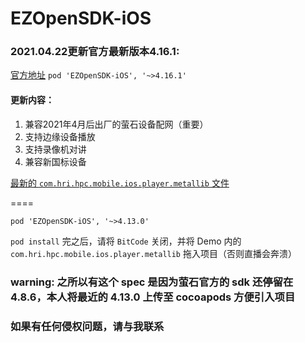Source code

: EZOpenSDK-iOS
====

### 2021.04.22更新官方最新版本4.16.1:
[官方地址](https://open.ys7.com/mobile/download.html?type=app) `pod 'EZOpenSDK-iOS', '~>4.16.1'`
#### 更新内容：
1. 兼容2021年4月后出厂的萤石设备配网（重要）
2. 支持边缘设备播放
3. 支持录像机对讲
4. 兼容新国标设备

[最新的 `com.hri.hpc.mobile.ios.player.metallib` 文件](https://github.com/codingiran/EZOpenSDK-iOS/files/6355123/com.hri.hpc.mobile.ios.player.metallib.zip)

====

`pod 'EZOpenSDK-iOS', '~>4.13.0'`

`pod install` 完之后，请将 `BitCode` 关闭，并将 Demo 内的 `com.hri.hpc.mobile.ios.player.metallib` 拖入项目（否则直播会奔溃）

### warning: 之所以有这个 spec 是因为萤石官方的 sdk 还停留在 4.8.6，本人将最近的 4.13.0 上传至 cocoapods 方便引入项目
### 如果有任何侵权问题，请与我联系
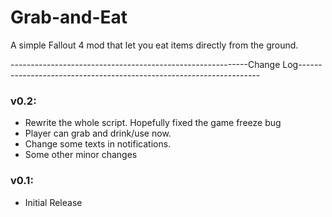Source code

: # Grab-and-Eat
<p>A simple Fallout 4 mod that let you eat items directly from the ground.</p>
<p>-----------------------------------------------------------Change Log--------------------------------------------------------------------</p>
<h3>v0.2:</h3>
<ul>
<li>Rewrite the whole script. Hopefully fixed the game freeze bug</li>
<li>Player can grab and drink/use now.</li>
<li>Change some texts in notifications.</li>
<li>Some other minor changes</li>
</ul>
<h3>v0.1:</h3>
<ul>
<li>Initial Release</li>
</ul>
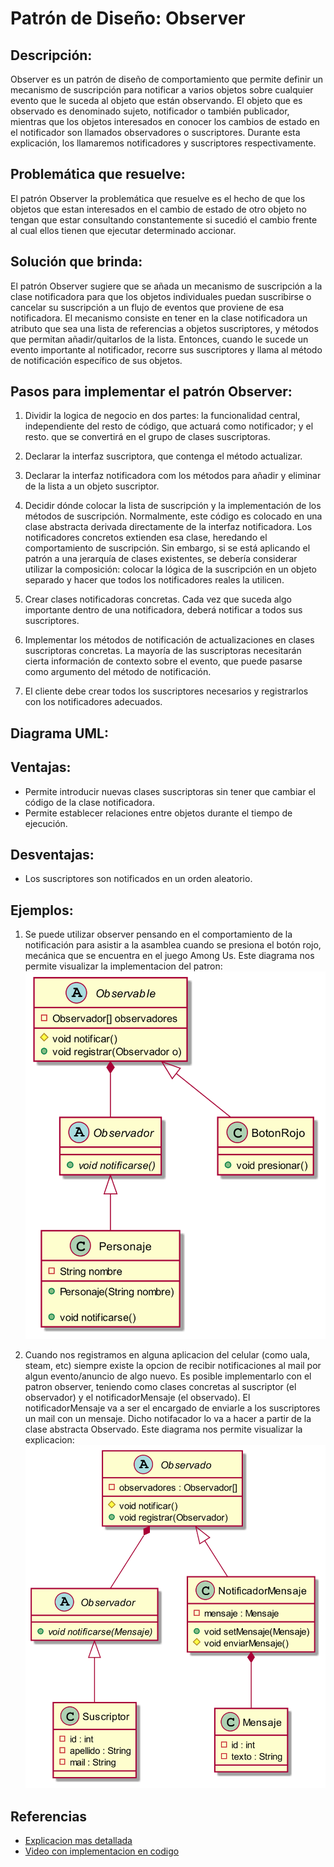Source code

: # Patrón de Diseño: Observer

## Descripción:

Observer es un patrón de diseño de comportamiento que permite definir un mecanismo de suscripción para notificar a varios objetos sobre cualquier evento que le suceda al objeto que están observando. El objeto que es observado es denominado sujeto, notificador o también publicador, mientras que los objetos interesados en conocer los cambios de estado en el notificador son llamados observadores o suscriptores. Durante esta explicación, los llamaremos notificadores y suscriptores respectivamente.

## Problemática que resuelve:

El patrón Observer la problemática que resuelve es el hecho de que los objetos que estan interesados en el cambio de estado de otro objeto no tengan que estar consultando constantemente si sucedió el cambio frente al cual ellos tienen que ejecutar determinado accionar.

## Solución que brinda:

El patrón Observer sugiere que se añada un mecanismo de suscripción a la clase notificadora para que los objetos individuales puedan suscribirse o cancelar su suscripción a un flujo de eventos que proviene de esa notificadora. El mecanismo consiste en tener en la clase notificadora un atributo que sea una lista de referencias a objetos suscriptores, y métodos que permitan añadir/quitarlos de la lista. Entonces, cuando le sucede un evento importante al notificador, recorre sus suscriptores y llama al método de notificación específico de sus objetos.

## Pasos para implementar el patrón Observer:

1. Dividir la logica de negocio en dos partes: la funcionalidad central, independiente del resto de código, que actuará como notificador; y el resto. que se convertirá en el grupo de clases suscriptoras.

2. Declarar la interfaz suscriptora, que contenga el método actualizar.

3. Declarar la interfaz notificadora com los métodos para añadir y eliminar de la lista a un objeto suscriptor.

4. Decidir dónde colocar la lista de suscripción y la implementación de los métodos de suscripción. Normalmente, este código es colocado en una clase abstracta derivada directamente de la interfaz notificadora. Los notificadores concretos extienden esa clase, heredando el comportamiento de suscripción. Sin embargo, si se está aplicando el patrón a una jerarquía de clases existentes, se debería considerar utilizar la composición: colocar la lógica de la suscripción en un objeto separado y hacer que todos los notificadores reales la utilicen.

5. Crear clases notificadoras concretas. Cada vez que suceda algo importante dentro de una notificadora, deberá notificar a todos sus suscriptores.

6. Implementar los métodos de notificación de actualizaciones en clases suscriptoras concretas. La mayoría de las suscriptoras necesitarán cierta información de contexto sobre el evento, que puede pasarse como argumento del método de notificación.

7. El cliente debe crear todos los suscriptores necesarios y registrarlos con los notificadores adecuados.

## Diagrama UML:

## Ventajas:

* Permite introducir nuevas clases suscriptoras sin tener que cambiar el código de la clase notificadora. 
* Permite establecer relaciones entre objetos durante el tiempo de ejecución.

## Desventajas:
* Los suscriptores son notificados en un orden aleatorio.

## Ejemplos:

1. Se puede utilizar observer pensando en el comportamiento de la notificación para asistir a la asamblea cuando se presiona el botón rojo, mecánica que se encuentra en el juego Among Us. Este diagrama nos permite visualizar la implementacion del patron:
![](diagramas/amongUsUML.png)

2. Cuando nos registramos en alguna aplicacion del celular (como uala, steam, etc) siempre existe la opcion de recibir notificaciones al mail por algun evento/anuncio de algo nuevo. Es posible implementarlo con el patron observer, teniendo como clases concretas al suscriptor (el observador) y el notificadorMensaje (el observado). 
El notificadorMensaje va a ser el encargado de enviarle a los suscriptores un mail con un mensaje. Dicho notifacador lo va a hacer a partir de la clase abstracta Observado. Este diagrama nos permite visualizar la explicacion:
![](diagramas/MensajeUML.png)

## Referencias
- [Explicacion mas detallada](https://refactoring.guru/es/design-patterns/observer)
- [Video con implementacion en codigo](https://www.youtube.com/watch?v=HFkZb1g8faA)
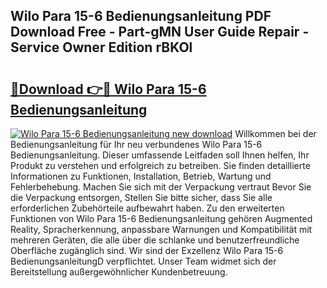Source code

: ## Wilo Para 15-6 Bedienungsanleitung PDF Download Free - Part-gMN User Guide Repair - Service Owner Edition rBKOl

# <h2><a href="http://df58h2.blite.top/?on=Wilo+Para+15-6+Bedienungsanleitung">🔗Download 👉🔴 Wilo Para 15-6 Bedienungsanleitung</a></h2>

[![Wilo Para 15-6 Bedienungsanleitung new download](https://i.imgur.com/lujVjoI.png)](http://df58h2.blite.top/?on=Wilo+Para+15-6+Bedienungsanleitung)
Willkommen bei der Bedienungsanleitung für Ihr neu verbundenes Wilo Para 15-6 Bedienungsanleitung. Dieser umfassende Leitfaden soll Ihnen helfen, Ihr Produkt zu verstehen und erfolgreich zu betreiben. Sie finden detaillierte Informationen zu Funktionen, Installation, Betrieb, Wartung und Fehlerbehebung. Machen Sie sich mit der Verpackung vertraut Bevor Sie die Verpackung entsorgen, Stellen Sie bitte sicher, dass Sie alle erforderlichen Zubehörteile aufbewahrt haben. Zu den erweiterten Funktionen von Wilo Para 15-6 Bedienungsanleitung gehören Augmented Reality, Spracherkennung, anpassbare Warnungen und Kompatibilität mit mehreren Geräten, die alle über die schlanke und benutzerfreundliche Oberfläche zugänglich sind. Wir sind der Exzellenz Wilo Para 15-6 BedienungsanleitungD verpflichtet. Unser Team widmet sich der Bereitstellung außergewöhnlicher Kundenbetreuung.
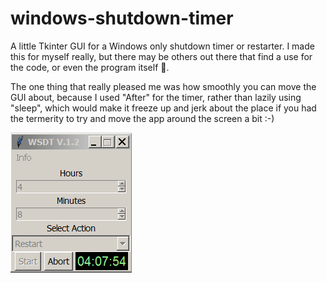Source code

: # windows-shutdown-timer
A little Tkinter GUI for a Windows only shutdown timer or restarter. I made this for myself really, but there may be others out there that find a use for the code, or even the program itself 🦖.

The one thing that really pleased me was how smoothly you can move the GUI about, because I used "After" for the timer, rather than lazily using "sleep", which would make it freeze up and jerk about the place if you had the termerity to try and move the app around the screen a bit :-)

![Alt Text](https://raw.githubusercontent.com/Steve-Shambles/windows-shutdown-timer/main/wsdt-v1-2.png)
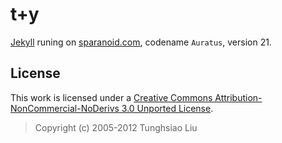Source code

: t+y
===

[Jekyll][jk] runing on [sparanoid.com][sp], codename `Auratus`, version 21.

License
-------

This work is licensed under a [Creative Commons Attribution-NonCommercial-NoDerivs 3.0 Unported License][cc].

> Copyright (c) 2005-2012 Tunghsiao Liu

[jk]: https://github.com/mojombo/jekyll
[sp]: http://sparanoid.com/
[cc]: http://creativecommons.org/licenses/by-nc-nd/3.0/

# # # # #

▶ **WORK REQUIRED**
Using the listing above, return word for word each line from the one that has "Para 15-6 Bedienungsanleitung</a></h2>" through the one that has "[![Wilo Para 15-6", and no line outside that range.

▶ **ANSWER BELOW**
# <h2><a href="http://df58h2.blite.top/?on=Wilo+Para+15-6+Bedienungsanleitung">🔗Download 👉🔴 Wilo Para 15-6 Bedienungsanleitung</a></h2>

[![Wilo Para 15-6 Bedienungsanleitung new download](https://i.imgur.com/lujVjoI.png)](http://df58h2.blite.top/?on=Wilo+Para+15-6+Bedienungsanleitung)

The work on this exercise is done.